------ Provided data
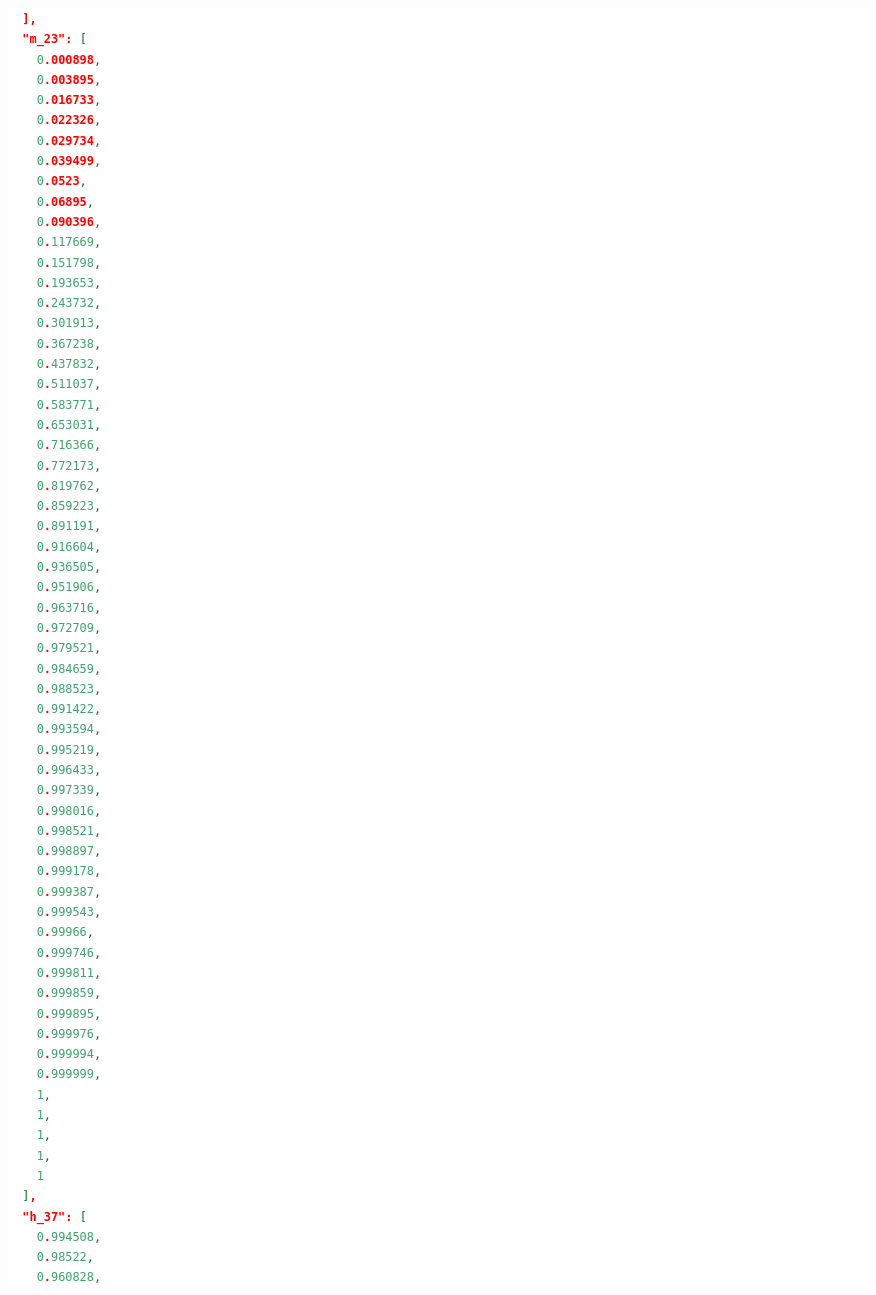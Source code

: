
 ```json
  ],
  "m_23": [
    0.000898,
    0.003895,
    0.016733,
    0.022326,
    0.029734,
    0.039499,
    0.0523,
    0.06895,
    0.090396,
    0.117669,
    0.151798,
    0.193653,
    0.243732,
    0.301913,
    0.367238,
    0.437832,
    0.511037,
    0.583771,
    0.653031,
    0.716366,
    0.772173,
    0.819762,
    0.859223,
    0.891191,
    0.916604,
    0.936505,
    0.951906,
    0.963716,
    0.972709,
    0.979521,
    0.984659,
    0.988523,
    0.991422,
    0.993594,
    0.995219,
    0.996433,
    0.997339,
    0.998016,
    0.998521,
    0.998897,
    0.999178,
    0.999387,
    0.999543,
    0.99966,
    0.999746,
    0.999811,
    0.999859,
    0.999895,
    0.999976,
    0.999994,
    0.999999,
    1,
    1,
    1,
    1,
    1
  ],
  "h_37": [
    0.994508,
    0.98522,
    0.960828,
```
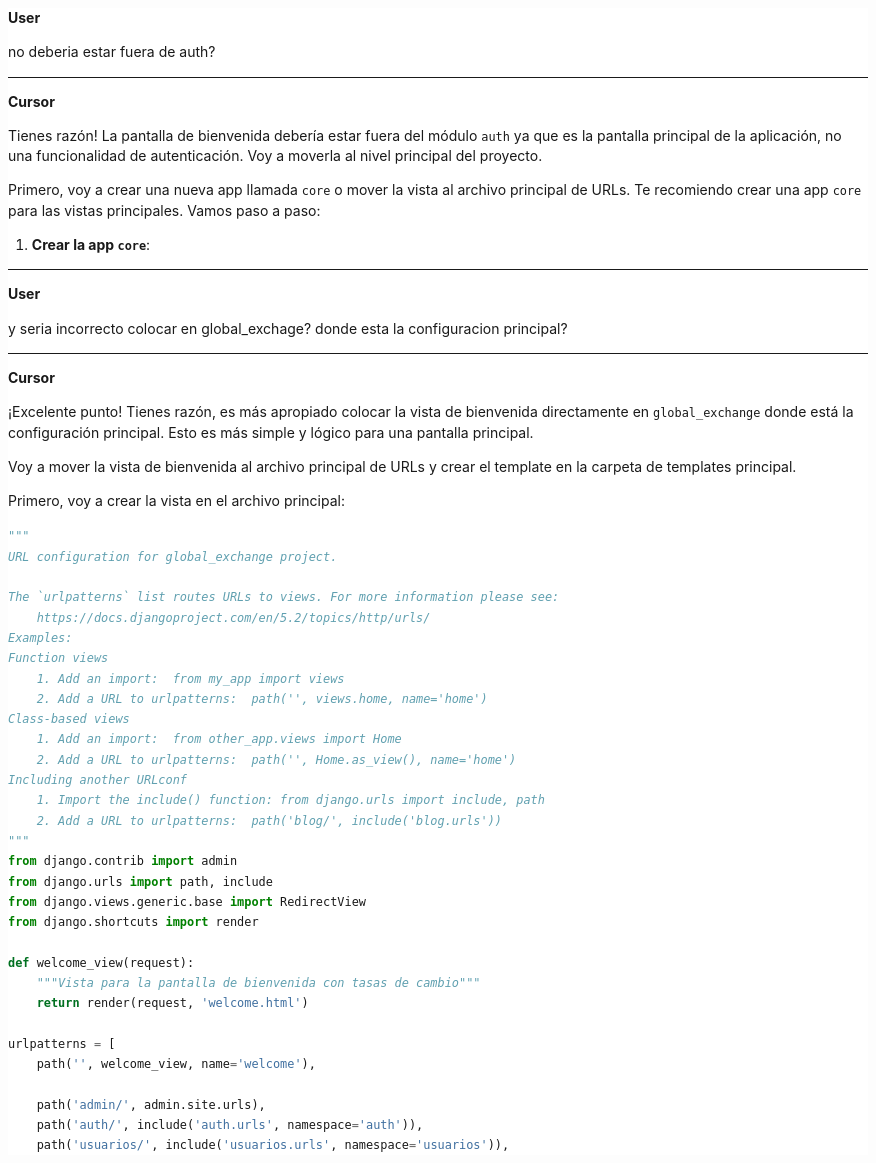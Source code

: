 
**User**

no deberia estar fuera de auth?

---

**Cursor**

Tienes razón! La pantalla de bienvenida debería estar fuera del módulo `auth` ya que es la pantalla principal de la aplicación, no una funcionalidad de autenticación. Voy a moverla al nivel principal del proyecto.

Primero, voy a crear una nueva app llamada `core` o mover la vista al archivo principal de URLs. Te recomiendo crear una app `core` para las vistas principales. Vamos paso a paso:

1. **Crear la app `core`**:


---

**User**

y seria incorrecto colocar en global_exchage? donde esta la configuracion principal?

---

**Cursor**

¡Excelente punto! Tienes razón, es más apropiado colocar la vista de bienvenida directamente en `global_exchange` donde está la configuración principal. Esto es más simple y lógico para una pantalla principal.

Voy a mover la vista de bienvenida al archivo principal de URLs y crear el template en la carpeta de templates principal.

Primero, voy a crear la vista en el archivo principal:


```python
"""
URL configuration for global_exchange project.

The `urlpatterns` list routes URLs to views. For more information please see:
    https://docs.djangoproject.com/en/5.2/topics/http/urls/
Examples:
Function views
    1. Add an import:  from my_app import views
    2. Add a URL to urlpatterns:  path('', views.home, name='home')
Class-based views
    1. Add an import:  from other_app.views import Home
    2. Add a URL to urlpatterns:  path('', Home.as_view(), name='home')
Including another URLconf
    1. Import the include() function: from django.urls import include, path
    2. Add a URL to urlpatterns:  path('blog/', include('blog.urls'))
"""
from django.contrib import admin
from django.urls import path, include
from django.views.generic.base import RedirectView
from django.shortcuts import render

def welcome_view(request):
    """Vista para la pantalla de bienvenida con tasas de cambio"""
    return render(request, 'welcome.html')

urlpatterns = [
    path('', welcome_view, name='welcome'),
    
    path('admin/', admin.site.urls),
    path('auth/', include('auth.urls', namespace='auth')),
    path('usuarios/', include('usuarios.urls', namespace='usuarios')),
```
------------
------ Provided data
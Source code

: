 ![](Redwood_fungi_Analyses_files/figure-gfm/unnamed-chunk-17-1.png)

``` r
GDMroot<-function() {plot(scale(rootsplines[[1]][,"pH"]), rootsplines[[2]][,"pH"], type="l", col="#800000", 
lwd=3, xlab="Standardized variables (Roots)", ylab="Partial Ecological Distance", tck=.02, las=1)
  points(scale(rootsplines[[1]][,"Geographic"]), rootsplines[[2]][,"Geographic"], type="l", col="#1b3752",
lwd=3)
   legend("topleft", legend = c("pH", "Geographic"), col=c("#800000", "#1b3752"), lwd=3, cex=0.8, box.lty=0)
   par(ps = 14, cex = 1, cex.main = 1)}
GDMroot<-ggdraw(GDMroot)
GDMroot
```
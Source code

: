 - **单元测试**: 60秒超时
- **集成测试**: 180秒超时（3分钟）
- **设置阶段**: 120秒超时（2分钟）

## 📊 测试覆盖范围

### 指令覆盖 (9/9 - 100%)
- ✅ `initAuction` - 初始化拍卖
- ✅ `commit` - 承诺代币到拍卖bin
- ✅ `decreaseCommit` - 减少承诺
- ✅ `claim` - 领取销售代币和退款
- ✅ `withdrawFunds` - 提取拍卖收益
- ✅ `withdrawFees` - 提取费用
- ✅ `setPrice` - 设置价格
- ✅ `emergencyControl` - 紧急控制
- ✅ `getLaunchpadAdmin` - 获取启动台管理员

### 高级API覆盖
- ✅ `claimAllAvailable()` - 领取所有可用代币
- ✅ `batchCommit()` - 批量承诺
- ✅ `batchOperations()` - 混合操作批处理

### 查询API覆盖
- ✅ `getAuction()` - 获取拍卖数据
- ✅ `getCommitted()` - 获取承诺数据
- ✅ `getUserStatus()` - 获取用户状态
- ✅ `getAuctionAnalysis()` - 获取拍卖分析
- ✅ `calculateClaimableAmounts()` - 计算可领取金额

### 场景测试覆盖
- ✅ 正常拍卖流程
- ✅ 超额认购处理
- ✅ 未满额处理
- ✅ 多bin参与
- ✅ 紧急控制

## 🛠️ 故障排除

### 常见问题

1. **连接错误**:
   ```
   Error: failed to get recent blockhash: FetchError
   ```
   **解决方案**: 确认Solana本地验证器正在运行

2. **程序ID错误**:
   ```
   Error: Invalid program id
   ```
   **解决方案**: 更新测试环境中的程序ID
------------
**Aim of the task**
Locate the word "render" in the data above. Copy every line carrying it.

**Finished task**
from django.shortcuts import render
    return render(request, 'welcome.html')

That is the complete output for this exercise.